The Hockey Concussion Education Project - a collaboration of specialists from Canada and the United States - provided new physical evidence on Tuesday identifying early brain change as a result of concussions and observed that diagnosed concussion incidence was 3-5 times higher than previously reported.

Using advanced MRI imaging and analysis on 45 male and female adult CIS hockey players over the course of a season, the study revealed that clinically-diagnosed concussions are resulting in small, multimodal organic changes in the brains of athletes that have suffered them.

The HCEP study adds that that a history of concussion may result in alterations of the brain's white matter make-up.

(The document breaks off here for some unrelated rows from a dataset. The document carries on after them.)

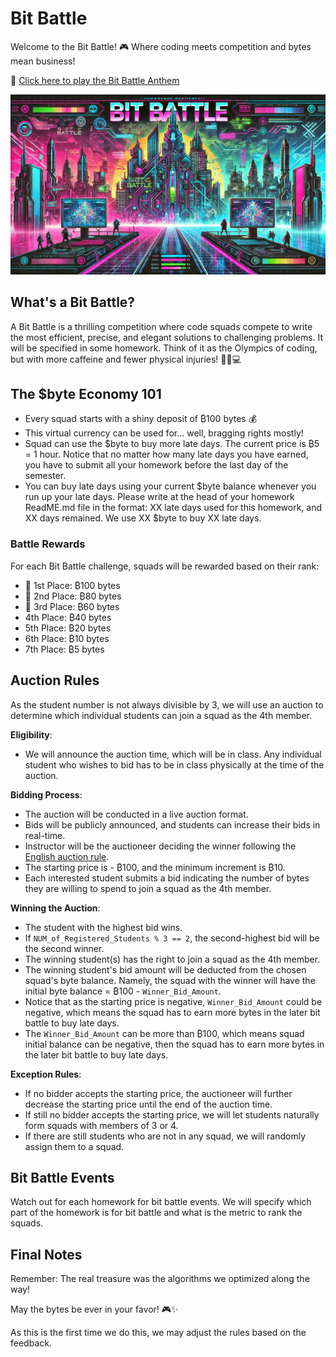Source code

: # Bit Battle

Welcome to the Bit Battle! 🎮 Where coding meets competition and bytes mean business! 

🎵 [Click here to play the Bit Battle Anthem](https://www.dropbox.com/scl/fi/949wt25ywgx5790z16ipn/BitBattle.mp3?rlkey=dvdcjbpf55lqtlrj26duc0yuh&dl=0)

![bit_battle](./syllabus.assets/bitbattle.png)

## What's a Bit Battle? 

A Bit Battle is a thrilling competition where code squads compete to write the most efficient, precise, and elegant solutions to challenging problems. It will be specified in some homework. Think of it as the Olympics of coding, but with more caffeine and fewer physical injuries! 🏃‍♂️💻

## The $byte Economy 101

- Every squad starts with a shiny deposit of ₿100 bytes 💰
- This virtual currency can be used for... well, bragging rights mostly! 
- Squad can use the $byte to buy more late days. The current price is ₿5 = 1 hour. Notice that no matter how many late days you have earned, you have to submit all your homework before the last day of the semester.
- You can buy late days using your current $byte balance whenever you run up your late days. Please write at the head of your homework ReadME.md file in the format: XX late days used for this homework, and XX days remained. We use XX $byte to buy XX late days.

### Battle Rewards
For each Bit Battle challenge, squads will be rewarded based on their rank:

- 🥇 1st Place: ₿100 bytes
- 🥈 2nd Place: ₿80 bytes
- 🥉 3rd Place: ₿60 bytes
- 4th Place: ₿40 bytes
- 5th Place: ₿20 bytes
- 6th Place: ₿10 bytes
- 7th Place: ₿5 bytes

## Auction Rules

As the student number is not always divisible by 3, we will use an auction to determine which individual students can join a squad as the 4th member. 

**Eligibility**: 

- We will announce the auction time, which will be in class. Any individual student who wishes to bid has to be in class physically at the time of the auction.

**Bidding Process**:

- The auction will be conducted in a live auction format.
- Bids will be publicly announced, and students can increase their bids in real-time.
- Instructor will be the auctioneer deciding the winner following the [English auction rule](https://en.wikipedia.org/wiki/English_auction).
- The starting price is - ₿100, and the minimum increment is ₿10.
- Each interested student submits a bid indicating the number of bytes they are willing to spend to join a squad as the 4th member.

**Winning the Auction**:

- The student with the highest bid wins.
- If `NUM_of_Registered_Students % 3 == 2`, the second-highest bid will be the second winner.
- The winning student(s) has the right to join a squad as the 4th member.
- The winning student's bid amount will be deducted from the chosen squad's byte balance. Namely, the squad with the winner will have the initial byte balance = ₿100 - `Winner_Bid_Amount`.
- Notice that as the starting price is negative, `Winner_Bid_Amount` could be negative, which means the squad has to earn more bytes in the later bit battle to buy late days.
-  The `Winner_Bid_Amount` can be more than ₿100, which means squad initial balance can be negative, then the squad has to earn more bytes in the later bit battle to buy late days.

**Exception Rules**:

- If no bidder accepts the starting price, the auctioneer will further decrease the starting price until the end of the auction time.
- If still no bidder accepts the starting price, we will let students naturally form squads with members of 3 or 4.
- If there are still students who are not in any squad, we will randomly assign them to a squad.


## Bit Battle Events

Watch out for each homework for bit battle events. We will specify which part of the homework is for bit battle and what is the metric to rank the squads.


## Final Notes

Remember: The real treasure was the algorithms we optimized along the way! 

May the bytes be ever in your favor! 🎮✨

As this is the first time we do this, we may adjust the rules based on the feedback.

White matter affects how the brain learns and functions by transmitting signals from one part of the brain to the other.

Also, comparisons between male and female athletes in the study showed that while male athletes had more significant Susceptibility Weighted Imaging (SWI) MRI findings, female athletes demonstrated a higher incidence of concussion. 

"What are our societal goals - will we foster the development of our young people's cognitive, social and physical potential in a safe and protected environment - or will we continue to teach and reward a culture of violence and accepted brain injuries as 'part of the game?,'" said Dr. Paul Echlin, the lead author of the study.

"Are we able to evolve and make significant or even radical changes in the sports themselves based on the scientific evidence of too many serious short and long-term brain injuries?"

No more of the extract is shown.